Bizarrement, ne pas être à l’aise dans l’eau m’a sans doute poussée à être une bonne – du moins une pas trop mauvaise – nageuse. Pour pouvoir en sortir vite si besoin (rires) ! Mais oui, blague à part, j’ai peur de l’eau, de son poids, de son obscurité, de la difficulté à s’y mouvoir, qu’on soit bon ou mauvais nageur d’ailleurs. Je suis une control freak, et dans l’eau je perds le contrôle…
Plus spécifiquement, c’est le chemin du personnage qui m’a intéressée ici. Le fait de commencer en sous-vêtements, en train de me brosser les dents, inconsciente du danger imminent – bref, de commencer avec un personnage vierge, dont on ne sait strictement rien, et sur lequel, pendant longtemps, on ne va rien savoir. C’est quelque chose que j’aime.
Ça change des mises en place classiques, où au bout de dix pages on doit apprendre ceci, puis cela, etc. On a affaire à quelqu’un qui peine à exister, qui semble inaccessible, inexpressif, solitaire, dur…

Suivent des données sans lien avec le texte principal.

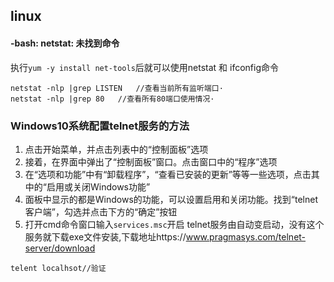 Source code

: ## linux

#### -bash: netstat: 未找到命令
执行`yum -y install net-tools`后就可以使用netstat 和 ifconfig命令
```
netstat -nlp |grep LISTEN   //查看当前所有监听端口· 
netstat -nlp |grep 80   //查看所有80端口使用情况·
```

### Windows10系统配置telnet服务的方法
1. 点击开始菜单，并点击列表中的“控制面板”选项
2. 接着，在界面中弹出了“控制面板”窗口。点击窗口中的“程序”选项
3. 在“选项和功能”中有“卸载程序”，“查看已安装的更新”等等一些选项，点击其中的“启用或关闭Windows功能”
4. 面板中显示的都是Windows的功能，可以设置启用和关闭功能。找到“telnet客户端”，勾选并点击下方的“确定”按钮
5. 打开cmd命令窗口输入`services.msc`开启 telnet服务由自动变启动，没有这个服务就下载exe文件安装,下载地址https://www.pragmasys.com/telnet-server/download
```
telent localhsot//验证
```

Comme si elle était dans une caricature de héros macho. Puis, Nora va s’épaissir, on va comprendre qu’elle est en deuil, qu’elle se protège du monde. Mais quand le monde va l’agresser pour de bon, que sa vie va être menacée, elle va réaliser que celle-ci vaut quand même la peine d’être vécue.
C’est aussi votre film le plus commercial depuis longtemps. Y avait-il un attrait particulier à cela, à remettre un pied dans l’industrie hollywoodienne ?
En effet, je n’avais pas accepté un tel film depuis longtemps, et je sentais une pression. Pas du tout dans le sens où quelqu’un m’aurait dit : “Tu dois faire ce film”, mais tout simplement parce que c’était une nécessité. Pour pouvoir continuer à faire ce que je veux, il faut que je sois visible, c’est comme ça.
Alors j’ai regardé ce qui était disponible sur le marché, et j’ai trouvé ce scénario, qui m’a tout de suite séduite par sa simplicité. Il n’essaie pas d’en faire trop. Il se focalise sur une idée, une seule : survivre et revivre. Aujourd’hui, dans le studio system, c’est pratiquement impossible de faire des trucs compliqués. On risque de perdre sur tous les tableaux. Donc, mieux vaut une idée simple et une exécution parfaite.
Outre son côté commercial, Underwater est aussi un film d’action. Avec Charlie’s Angels, vous venez d’en faire deux à la suite, alors que c’est un genre que vous avez peu abordé jusqu’ici. Est-ce que vous y trouvez un plaisir particulier ? Est-ce que vous diriez que c’est empowering ?
En réalité, je n’ai pas fait Underwater et Charlie’s Angels l’un après l’autre, mais vous savez à quel point ces foutus calendriers de sortie peuvent être aléatoires… Entre les deux, j’ai tourné Seberg (un portrait de l’actrice Jean Seberg, inédit en France mais présenté au dernier Festival de Deauville – ndlr), et j’ai même eu pas mal de temps libre, qui m’a permis d’écrire un projet personnel… (elle réfléchit)
“Underwater, je l’ai fait pour exorciser ma peur de l’eau, des espaces clos et des films commerciaux”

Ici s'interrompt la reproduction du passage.